Our YWAM liaison, Mark, is a Kiwi, a New Zealander with a heart for the world and for mission, who shares his dream with his wife and 3, soon to be 4, kids to serve others in love and with all his gifts of leadership and music and hard work.  His father, he told me, once asked him what he would do about money and retirement.  Had God provided for those things?  What would Mark do when he was old?  Mark bravely, and with no naivety at all, told his father that then perhaps he would go to Asia and die in poverty like most of the world does.  I was floored.  Mark trusted God to provide for his needs so completely that he was going to give his all and follow the Lord wherever he called, whatever is eternal and godly.

I've told some of you that I spoke at length with Pedro, the father of the family that my work team built a house with and for.  His arm around me, he told me in Spanish that GOD had built this house, that we were his family now, that we were always welcome, as all of you are, and that one day when he saw God, he would tell him about us.

God dreams for us, brothers and sisters, and God dreams BIG.  We are the wicked servant whenever we dream small or dream for ourselves and our children in small ways.  But when we step aside, when we pray, when we seek, when we find need and meet it with great love, giving all of our heart in thankfulness with our roots deep in the Lord, we are the good and faithful servant.  When you pour out your resources to send young people to change lives and be transformed, when you join us and travel to those in need, when you step aside from micromanaging your life and the life of your children to set them on a road measured by success and security and prestige and allow them to seek God's call, we dream big, we love deeply, and discover the hopes and future God calls us to be a part of.

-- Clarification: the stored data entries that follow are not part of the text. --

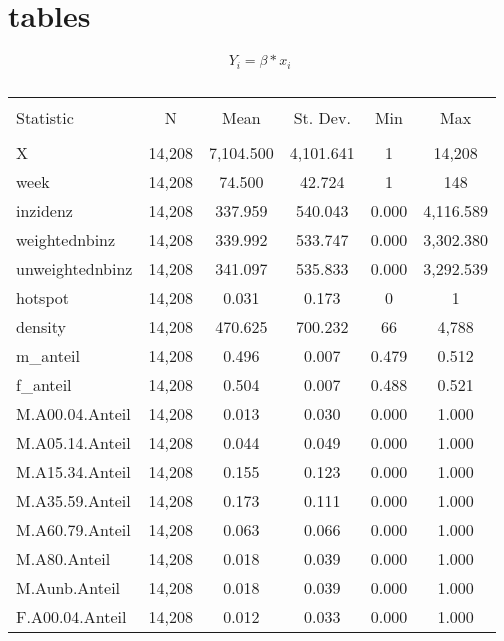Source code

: \documentclass{article}
\begin{document}
\section{tables}


\begin{equation}

	Y_i = \beta * x_i

\end{equation}

\begin{table}[!htbp] \centering 
  \caption{} 
  \label{} 
\begin{tabular}{@{\extracolsep{5pt}}lccccc} 
\\[-1.8ex]\hline 
\hline \\[-1.8ex] 
Statistic & \multicolumn{1}{c}{N} & \multicolumn{1}{c}{Mean} & \multicolumn{1}{c}{St. Dev.} & \multicolumn{1}{c}{Min} & \multicolumn{1}{c}{Max} \\ 
\hline \\[-1.8ex] 
X & 14,208 & 7,104.500 & 4,101.641 & 1 & 14,208 \\ 
week & 14,208 & 74.500 & 42.724 & 1 & 148 \\ 
inzidenz & 14,208 & 337.959 & 540.043 & 0.000 & 4,116.589 \\ 
weightednbinz & 14,208 & 339.992 & 533.747 & 0.000 & 3,302.380 \\ 
unweightednbinz & 14,208 & 341.097 & 535.833 & 0.000 & 3,292.539 \\ 
hotspot & 14,208 & 0.031 & 0.173 & 0 & 1 \\ 
density & 14,208 & 470.625 & 700.232 & 66 & 4,788 \\ 
m\_anteil & 14,208 & 0.496 & 0.007 & 0.479 & 0.512 \\ 
f\_anteil & 14,208 & 0.504 & 0.007 & 0.488 & 0.521 \\ 
M.A00.04.Anteil & 14,208 & 0.013 & 0.030 & 0.000 & 1.000 \\ 
M.A05.14.Anteil & 14,208 & 0.044 & 0.049 & 0.000 & 1.000 \\ 
M.A15.34.Anteil & 14,208 & 0.155 & 0.123 & 0.000 & 1.000 \\ 
M.A35.59.Anteil & 14,208 & 0.173 & 0.111 & 0.000 & 1.000 \\ 
M.A60.79.Anteil & 14,208 & 0.063 & 0.066 & 0.000 & 1.000 \\ 
M.A80.Anteil & 14,208 & 0.018 & 0.039 & 0.000 & 1.000 \\ 
M.Aunb.Anteil & 14,208 & 0.018 & 0.039 & 0.000 & 1.000 \\ 
F.A00.04.Anteil & 14,208 & 0.012 & 0.033 & 0.000 & 1.000 \\ 

\end{tabular}
\end{table}
\end{document}
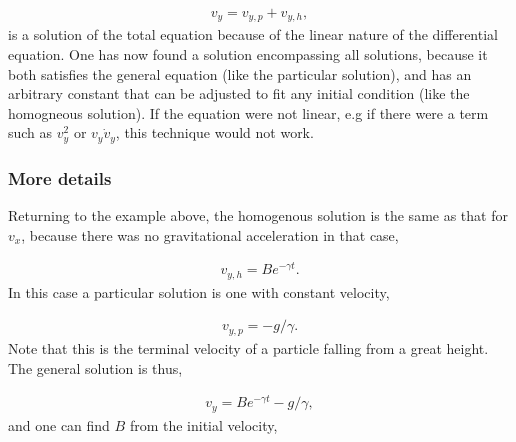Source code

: \documentclass[letterpaper,10pt,english]{sphinxmanual}
\begin{document}
\begin{equation*}
\begin{split}
\begin{equation}
v_y=v_{y,p}+v_{y,h},
\label{_auto9} \tag{9}
\end{equation}
\end{split}
\end{equation*}
is a solution of the total equation because of the linear nature of
the differential equation. One has now found a  solution
encompassing all solutions, because it both satisfies the general
equation (like the particular solution), and has an arbitrary constant
that can be adjusted to fit any initial condition (like the homogneous
solution). If the equation were not linear, e.g if there were a term
such as \(v_y^2\) or \(v_y\dot{v}_y\), this technique would not work.


\subsubsection{More details}
\label{\detokenize{chapter3:more-details}}
Returning to the example above, the homogenous solution is the same as
that for \(v_x\), because there was no gravitational acceleration in
that case,




\begin{equation*}
\begin{split}
\begin{equation}
v_{y,h}=Be^{-\gamma t}.
\label{_auto10} \tag{10}
\end{equation}
\end{split}
\end{equation*}
In this case a particular solution is one with constant velocity,




\begin{equation*}
\begin{split}
\begin{equation}
v_{y,p}=-g/\gamma.
\label{_auto11} \tag{11}
\end{equation}
\end{split}
\end{equation*}
Note that this is the terminal velocity of a particle falling from a
great height. The general solution is thus,




\begin{equation*}
\begin{split}
\begin{equation}
v_y=Be^{-\gamma t}-g/\gamma,
\label{_auto12} \tag{12}
\end{equation}
\end{split}
\end{equation*}
and one can find \(B\) from the initial velocity,
\end{document}
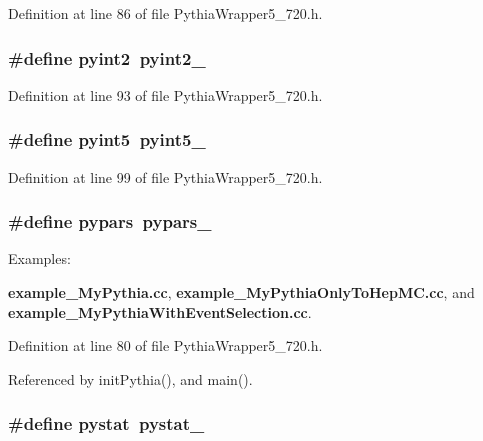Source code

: Definition at line 86 of file Pythia\-Wrapper5\_\-720.h.
\subsubsection{\setlength{\rightskip}{0pt plus 5cm}\#define pyint2~{\bf pyint2\_\-}}\label{PythiaWrapper5__720_8h_02425c70e715c36246b83643ea25d4c4}




Definition at line 93 of file Pythia\-Wrapper5\_\-720.h.
\subsubsection{\setlength{\rightskip}{0pt plus 5cm}\#define pyint5~{\bf pyint5\_\-}}\label{PythiaWrapper5__720_8h_eaf2a9dbc5f0cc71eb806a0901b4dc90}




Definition at line 99 of file Pythia\-Wrapper5\_\-720.h.
\subsubsection{\setlength{\rightskip}{0pt plus 5cm}\#define pypars~{\bf pypars\_\-}}\label{PythiaWrapper5__720_8h_8da7c9220b540db4b5ab2b9dce72eb8c}


\begin{Desc}
\item[Examples: ]\par
{\bf example\_\-My\-Pythia.cc}, {\bf example\_\-My\-Pythia\-Only\-To\-Hep\-MC.cc}, and {\bf example\_\-My\-Pythia\-With\-Event\-Selection.cc}.\end{Desc}


Definition at line 80 of file Pythia\-Wrapper5\_\-720.h.

Referenced by init\-Pythia(), and main().
\subsubsection{\setlength{\rightskip}{0pt plus 5cm}\#define pystat~pystat\_\-}\label{PythiaWrapper5__720_8h_1237254f076fc7dfb0519e6b4d5b0f3e}




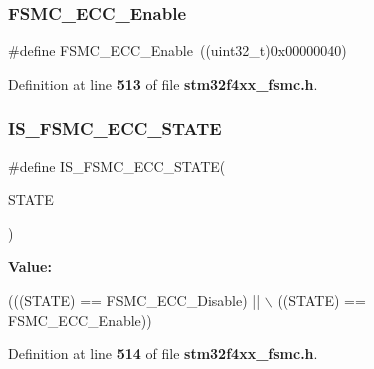 \subsubsection{F\+S\+M\+C\+\_\+\+E\+C\+C\+\_\+\+Enable}
{\footnotesize\ttfamily \#define F\+S\+M\+C\+\_\+\+E\+C\+C\+\_\+\+Enable~((uint32\+\_\+t)0x00000040)}



Definition at line \textbf{ 513} of file \textbf{ stm32f4xx\+\_\+fsmc.\+h}.

\mbox{\label{group__FSMC__ECC_gaf1a7cb45edd8707bf4ea8aac96799c77}} 
\subsubsection{I\+S\+\_\+\+F\+S\+M\+C\+\_\+\+E\+C\+C\+\_\+\+S\+T\+A\+TE}
{\footnotesize\ttfamily \#define I\+S\+\_\+\+F\+S\+M\+C\+\_\+\+E\+C\+C\+\_\+\+S\+T\+A\+TE(\begin{DoxyParamCaption}\item[{}]{S\+T\+A\+TE }\end{DoxyParamCaption})}

{\bfseries Value\+:}
\begin{DoxyCode}
(((STATE) == FSMC_ECC_Disable) || \(\backslash\)
                                  ((STATE) == FSMC_ECC_Enable))
\end{DoxyCode}


Definition at line \textbf{ 514} of file \textbf{ stm32f4xx\+\_\+fsmc.\+h}.


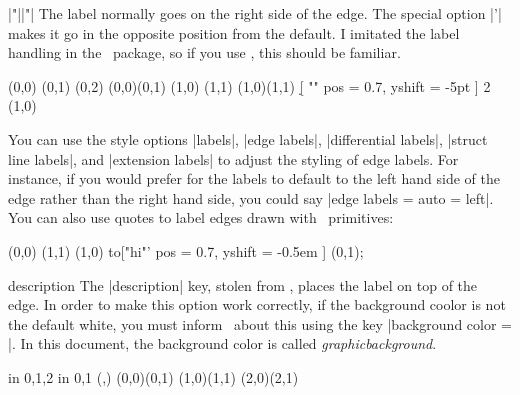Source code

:\begin{sseqdata}[name = basic, cohomological Serre grading]
\begin{manualentry}{|"||"|}
The label normally goes on the right side of the edge. The special option |'|
makes it go in the opposite position from the default. I imitated the label
handling in the \tikzcdpkg\ package, so if you use \tikzcdpkg, this should be
familiar.
\begin{codeexample}[width = 6cm]
\begin{sseqpage}[ Adams grading, yscale = 0.63 ]
\class(0,0)
\class(0,1)
\class(0,2)
\structline["a"' blue](0,0)(0,1)
\class(1,0)
\class(1,1)
\structline["b"](1,0)(1,1)
\d[ "" { pos = 0.7, yshift = -5pt } ] 2 (1,0)
\end{sseqpage}
\end{codeexample}
You can use the style options |labels|, |edge labels|, |differential labels|,
|struct line labels|, and |extension labels| to adjust the styling of edge labels. For instance, if
you would prefer for the labels to default to the left hand side of the edge
rather than the right hand side, you could say |edge labels = {auto = left}|.
You can also use quotes to label edges drawn with \tikzpkg\ primitives:
\begin{codeexample}[width = 6cm]
\begin{sseqpage}[ yscale = 0.58, no axes ]
\class(0,0)
\class(1,1)
\draw (1,0) to["hi"'{ pos = 0.7, yshift = -0.5em }] (0,1);
\end{sseqpage}
\end{codeexample}

\begin{key}{description}
The |description| key, stolen from \tikzcdpkg, places the label on top of the
edge. In order to make this option work correctly, if the background coolor is
not the default white, you must inform \sseqpages\ about this using the key
|background color = |. In this document, the background color is
called \textit{graphicbackground}.
\begin{codeexample}[width = 6cm]
\begin{sseqpage}[ no axes, background color = graphicbackground ]
\foreach \x in {0,1,2} \foreach \y in {0,1} {
    \class(\x,\y)
}
\structline["a" red](0,0)(0,1)
\structline["a'"'blue,"b"{yshift = 1em}](1,0)(1,1)
\structline["c" description](2,0)(2,1)
\end{sseqpage}
\end{codeexample}
\end{key}
\end{manualentry}




\end{sseqdata}

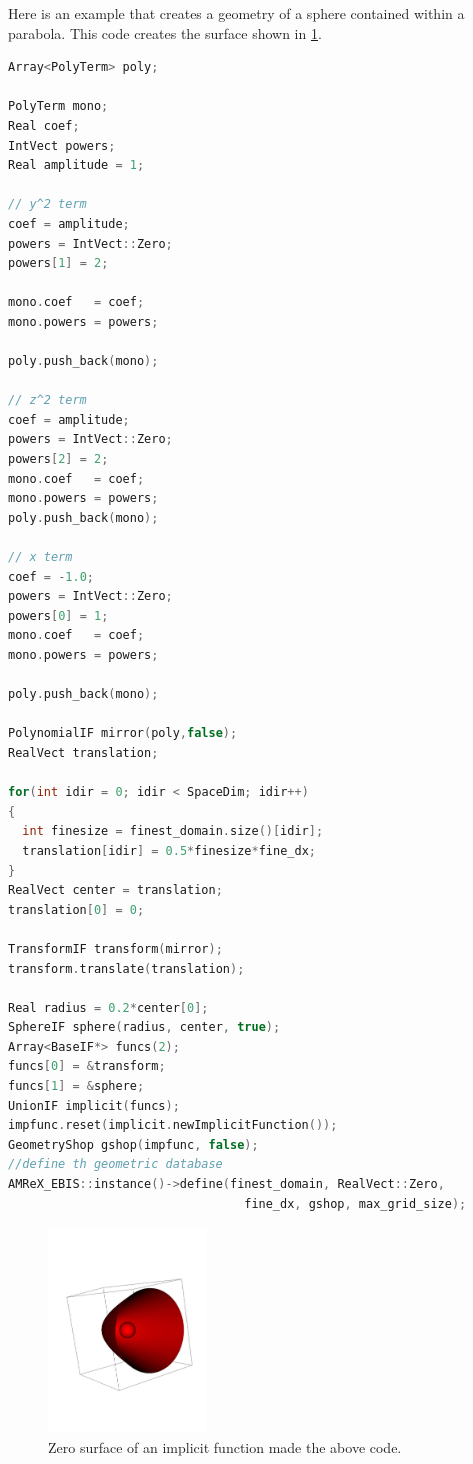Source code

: Here is an example that creates a geometry of a sphere contained
within a parabola. This code
creates the surface shown in \ref{fig::parabolasphere}.

\begin{lstlisting}[language=cpp]
Array<PolyTerm> poly;

PolyTerm mono;
Real coef;
IntVect powers;
Real amplitude = 1;

// y^2 term
coef = amplitude;
powers = IntVect::Zero;
powers[1] = 2;

mono.coef   = coef;
mono.powers = powers;

poly.push_back(mono);

// z^2 term
coef = amplitude;
powers = IntVect::Zero;
powers[2] = 2;
mono.coef   = coef;
mono.powers = powers;
poly.push_back(mono);

// x term
coef = -1.0;
powers = IntVect::Zero;
powers[0] = 1;
mono.coef   = coef;
mono.powers = powers;

poly.push_back(mono);

PolynomialIF mirror(poly,false);
RealVect translation;

for(int idir = 0; idir < SpaceDim; idir++)
{
  int finesize = finest_domain.size()[idir];
  translation[idir] = 0.5*finesize*fine_dx;
}
RealVect center = translation;
translation[0] = 0;

TransformIF transform(mirror);
transform.translate(translation);

Real radius = 0.2*center[0];
SphereIF sphere(radius, center, true);
Array<BaseIF*> funcs(2);
funcs[0] = &transform;
funcs[1] = &sphere;
UnionIF implicit(funcs);
impfunc.reset(implicit.newImplicitFunction());
GeometryShop gshop(impfunc, false);
//define th geometric database
AMReX_EBIS::instance()->define(finest_domain, RealVect::Zero,
                                 fine_dx, gshop, max_grid_size);
\end{lstlisting}

\begin{figure}[h]
  \centering
  \includegraphics[width=0.375\textwidth]{./EB/parabsphere.pdf}
  \caption{\label{fig::parabolasphere} Zero surface of an implicit
    function made the above code.}
\end{figure}

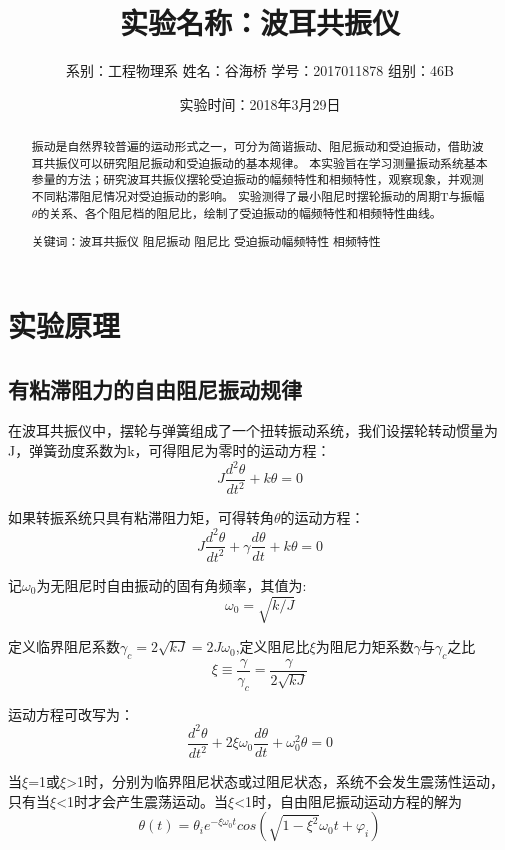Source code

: \documentclass[UTF8]{ctexart}
\title{实验名称：波耳共振仪}
\author{系别：工程物理系 \qquad 姓名：谷海桥 \qquad 学号：2017011878 \qquad 组别：46B}
\date{实验时间：2018年3月29日}
\renewcommand{\baselinestretch}{1.75}
\begin{document}
    \maketitle
    \begin{abstract}
        振动是自然界较普遍的运动形式之一，可分为简谐振动、阻尼振动和受迫振动，借助波耳共振仪可以研究阻尼振动和受迫振动的基本规律。
        本实验旨在学习测量振动系统基本参量的方法；研究波耳共振仪摆轮受迫振动的幅频特性和相频特性，观察现象，并观测不同粘滞阻尼情况对受迫振动的影响。
        实验测得了最小阻尼时摆轮振动的周期T与振幅$\theta$的关系、各个阻尼档的阻尼比，绘制了受迫振动的幅频特性和相频特性曲线。
        \begin{center}
            关键词：波耳共振仪 \quad 阻尼振动 \quad 阻尼比 \quad 受迫振动\quad 幅频特性 \quad 相频特性
        \end{center}
    \end{abstract}
    \section{实验原理}
        \subsection{有粘滞阻力的自由阻尼振动规律}
        \renewcommand{\baselinestretch}{1}
            在波耳共振仪中，摆轮与弹簧组成了一个扭转振动系统，我们设摆轮转动惯量为J，弹簧劲度系数为k，可得阻尼为零时的运动方程：
            $$ J\frac{d^{2}\theta}{dt^{2}}+k\theta=0 $$

            如果转振系统只具有粘滞阻力矩，可得转角$\theta$的运动方程：
            $$ J\frac{d^{2}\theta}{dt^{2}}+\gamma\frac{d\theta}{dt}+k\theta=0$$

            记$\omega_{0}$为无阻尼时自由振动的固有角频率，其值为:
            $$\omega_{0}=\sqrt{k/J}$$

            定义临界阻尼系数$\gamma_{c}=2\sqrt{kJ}=2J\omega_{0}$,定义阻尼比$\xi$为阻尼力矩系数$\gamma$与$\gamma_{c}$之比
            $$\xi\equiv\frac{\gamma}{\gamma_{c}}=\frac{\gamma}{2\sqrt{kJ}}$$

            运动方程可改写为：
            $$\frac{d^{2}\theta}{dt^{2}}+2\xi\omega_{0}\frac{d\theta}{dt}+\omega_{0}^{2}\theta=0$$

            当$\xi$=1或$\xi$>1时，分别为临界阻尼状态或过阻尼状态，系统不会发生震荡性运动，只有当$\xi$<1时才会产生震荡运动。当$\xi$<1时，自由阻尼振动运动方程的解为
            $$\theta(t)=\theta_{i}e^{-\xi\omega_{0}t}cos(\sqrt{1-\xi^{2}}\omega_{0}t+\varphi_{i})$$
\end{document}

I challenge you this week... yes, more homework... sit down.  Sit down alone or with your spouse, your children, your parents.  Sit down and dream together.  Ask yourselves about your own gifts.  What do you have in small portion or abundance?  Then ask yourself what dreams God may have for each of you.  How will you serve, how will you make use of what the master has given you?  Will you be serving this year here, in our community, on mission trip?  Will you be volunteering or giving of your time and resources in some new way?  Make a list of the biggest dreams you can dream for how you are maybe being called to serve and use those many "talents" the master has given you.  Put that list on your fridge and keep looking at it, adding to it, changing it, and keep dreaming big. 

There's a big old mission field of dreams in this world.  And when you have dreamed and done and become, you will stand before the Lord, and a little man named Pedro will be there to introduce you, and the Lord will say, "well done, good and faithful servant."  Amen.


Charge

Isn't it strange, that princes and kings, 

and clowns that caper in sawdust rings,
and common-folk like you and me, 
are builders for eternity?

To each is given a bag of tools,

a shapeless mass and a Book of Rules;
and each must make 'ere time has flown,
a stumbling block or a stepping stone.